# ACTION ITEM:
Check each line of the data for "creating" and select those that have it.

# Collected data:
----

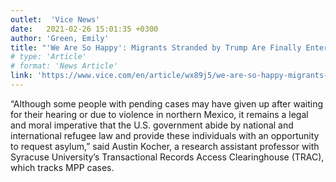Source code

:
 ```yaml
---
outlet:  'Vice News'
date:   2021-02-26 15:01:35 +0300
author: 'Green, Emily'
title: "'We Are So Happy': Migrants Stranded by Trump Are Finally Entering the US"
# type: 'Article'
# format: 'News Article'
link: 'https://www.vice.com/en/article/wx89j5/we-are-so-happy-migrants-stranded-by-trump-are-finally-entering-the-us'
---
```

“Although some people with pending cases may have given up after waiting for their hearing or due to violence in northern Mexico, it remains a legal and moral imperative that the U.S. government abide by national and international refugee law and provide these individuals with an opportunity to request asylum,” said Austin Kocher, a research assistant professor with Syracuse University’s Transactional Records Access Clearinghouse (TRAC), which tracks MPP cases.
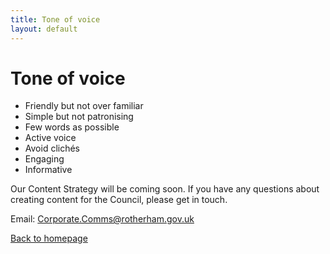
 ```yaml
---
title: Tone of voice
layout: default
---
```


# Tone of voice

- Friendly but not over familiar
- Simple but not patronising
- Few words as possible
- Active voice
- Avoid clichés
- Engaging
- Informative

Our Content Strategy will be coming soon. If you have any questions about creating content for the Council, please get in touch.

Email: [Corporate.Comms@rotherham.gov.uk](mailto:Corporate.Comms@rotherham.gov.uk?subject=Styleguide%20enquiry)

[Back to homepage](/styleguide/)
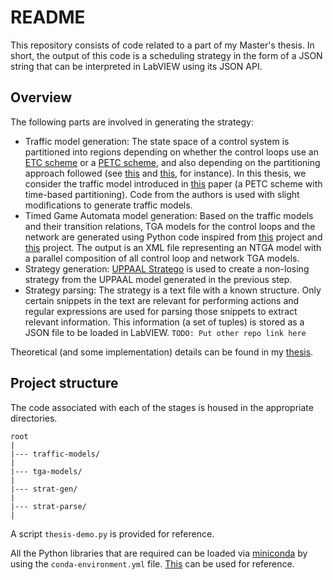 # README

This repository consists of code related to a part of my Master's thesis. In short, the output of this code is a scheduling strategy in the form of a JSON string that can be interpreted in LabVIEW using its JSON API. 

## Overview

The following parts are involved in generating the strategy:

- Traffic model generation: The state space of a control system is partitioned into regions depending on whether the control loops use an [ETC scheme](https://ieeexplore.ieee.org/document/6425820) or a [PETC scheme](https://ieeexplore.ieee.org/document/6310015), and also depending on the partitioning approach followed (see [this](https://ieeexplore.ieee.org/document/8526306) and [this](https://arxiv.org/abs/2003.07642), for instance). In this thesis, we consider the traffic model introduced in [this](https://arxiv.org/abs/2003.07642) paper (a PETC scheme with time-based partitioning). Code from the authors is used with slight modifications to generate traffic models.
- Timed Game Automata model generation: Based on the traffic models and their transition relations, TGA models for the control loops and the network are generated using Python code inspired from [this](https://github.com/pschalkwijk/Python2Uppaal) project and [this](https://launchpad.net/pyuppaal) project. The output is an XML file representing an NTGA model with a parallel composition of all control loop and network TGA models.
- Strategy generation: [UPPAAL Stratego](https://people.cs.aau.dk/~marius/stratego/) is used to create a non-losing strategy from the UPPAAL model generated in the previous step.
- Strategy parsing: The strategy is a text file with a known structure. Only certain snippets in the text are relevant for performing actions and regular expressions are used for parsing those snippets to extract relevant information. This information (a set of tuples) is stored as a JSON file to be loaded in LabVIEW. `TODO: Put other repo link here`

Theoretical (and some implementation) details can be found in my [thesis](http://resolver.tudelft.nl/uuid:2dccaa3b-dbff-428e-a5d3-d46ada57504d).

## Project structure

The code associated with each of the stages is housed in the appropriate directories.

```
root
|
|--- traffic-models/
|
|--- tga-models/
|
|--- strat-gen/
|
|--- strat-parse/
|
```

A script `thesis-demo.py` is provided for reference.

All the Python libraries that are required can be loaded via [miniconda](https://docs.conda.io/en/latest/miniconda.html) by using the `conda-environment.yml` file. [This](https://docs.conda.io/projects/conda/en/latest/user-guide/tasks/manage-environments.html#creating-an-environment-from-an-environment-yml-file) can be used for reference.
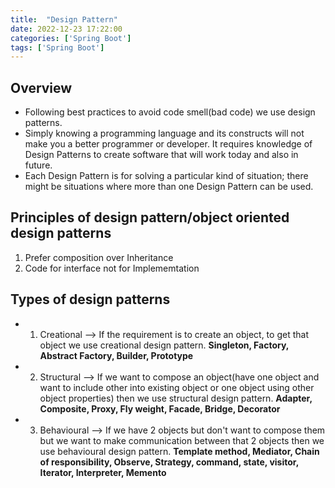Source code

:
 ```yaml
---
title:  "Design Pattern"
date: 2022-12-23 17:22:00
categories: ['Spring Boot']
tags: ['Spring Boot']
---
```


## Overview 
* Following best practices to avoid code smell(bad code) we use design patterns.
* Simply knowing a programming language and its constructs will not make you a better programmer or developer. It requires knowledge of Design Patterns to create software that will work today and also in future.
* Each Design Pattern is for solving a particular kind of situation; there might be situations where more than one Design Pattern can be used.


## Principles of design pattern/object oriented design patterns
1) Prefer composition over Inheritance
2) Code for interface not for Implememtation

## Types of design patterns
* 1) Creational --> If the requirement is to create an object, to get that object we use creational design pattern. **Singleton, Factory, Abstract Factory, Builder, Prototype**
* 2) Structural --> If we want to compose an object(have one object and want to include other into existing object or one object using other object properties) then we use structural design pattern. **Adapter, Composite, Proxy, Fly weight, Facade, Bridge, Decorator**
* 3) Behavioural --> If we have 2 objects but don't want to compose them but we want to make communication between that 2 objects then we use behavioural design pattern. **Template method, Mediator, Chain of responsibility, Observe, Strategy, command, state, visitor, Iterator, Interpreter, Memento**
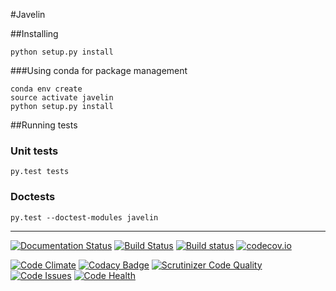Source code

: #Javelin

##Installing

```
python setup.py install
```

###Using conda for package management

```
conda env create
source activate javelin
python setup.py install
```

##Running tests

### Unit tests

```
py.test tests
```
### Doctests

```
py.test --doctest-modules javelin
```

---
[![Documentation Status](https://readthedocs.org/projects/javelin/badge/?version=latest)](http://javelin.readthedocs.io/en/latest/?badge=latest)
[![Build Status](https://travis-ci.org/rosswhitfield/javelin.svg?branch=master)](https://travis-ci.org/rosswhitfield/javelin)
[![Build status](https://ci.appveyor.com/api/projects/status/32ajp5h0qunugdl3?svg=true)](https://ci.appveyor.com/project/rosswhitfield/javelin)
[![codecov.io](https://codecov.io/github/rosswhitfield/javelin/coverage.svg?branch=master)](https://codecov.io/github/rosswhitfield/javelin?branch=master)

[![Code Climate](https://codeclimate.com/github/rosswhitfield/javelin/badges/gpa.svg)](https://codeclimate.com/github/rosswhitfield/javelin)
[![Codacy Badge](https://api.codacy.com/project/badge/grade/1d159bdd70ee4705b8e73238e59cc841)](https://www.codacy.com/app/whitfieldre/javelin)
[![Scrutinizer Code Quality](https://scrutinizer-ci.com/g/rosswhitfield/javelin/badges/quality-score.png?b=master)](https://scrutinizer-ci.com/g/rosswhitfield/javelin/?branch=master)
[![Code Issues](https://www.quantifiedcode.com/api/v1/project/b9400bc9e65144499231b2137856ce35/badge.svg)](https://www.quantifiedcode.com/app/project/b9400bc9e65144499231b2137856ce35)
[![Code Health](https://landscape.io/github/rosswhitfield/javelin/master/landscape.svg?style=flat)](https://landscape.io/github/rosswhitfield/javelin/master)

----

# TASK RESULT:
Our Content Strategy will be coming soon. If you have any questions about creating content for the Council, please get in touch.
All the Python libraries that are required can be loaded via [miniconda](https://docs.conda.io/en/latest/miniconda.html) by using the `conda-environment.yml` file. [This](https://docs.conda.io/projects/conda/en/latest/user-guide/tasks/manage-environments.html#creating-an-environment-from-an-environment-yml-file) can be used for reference.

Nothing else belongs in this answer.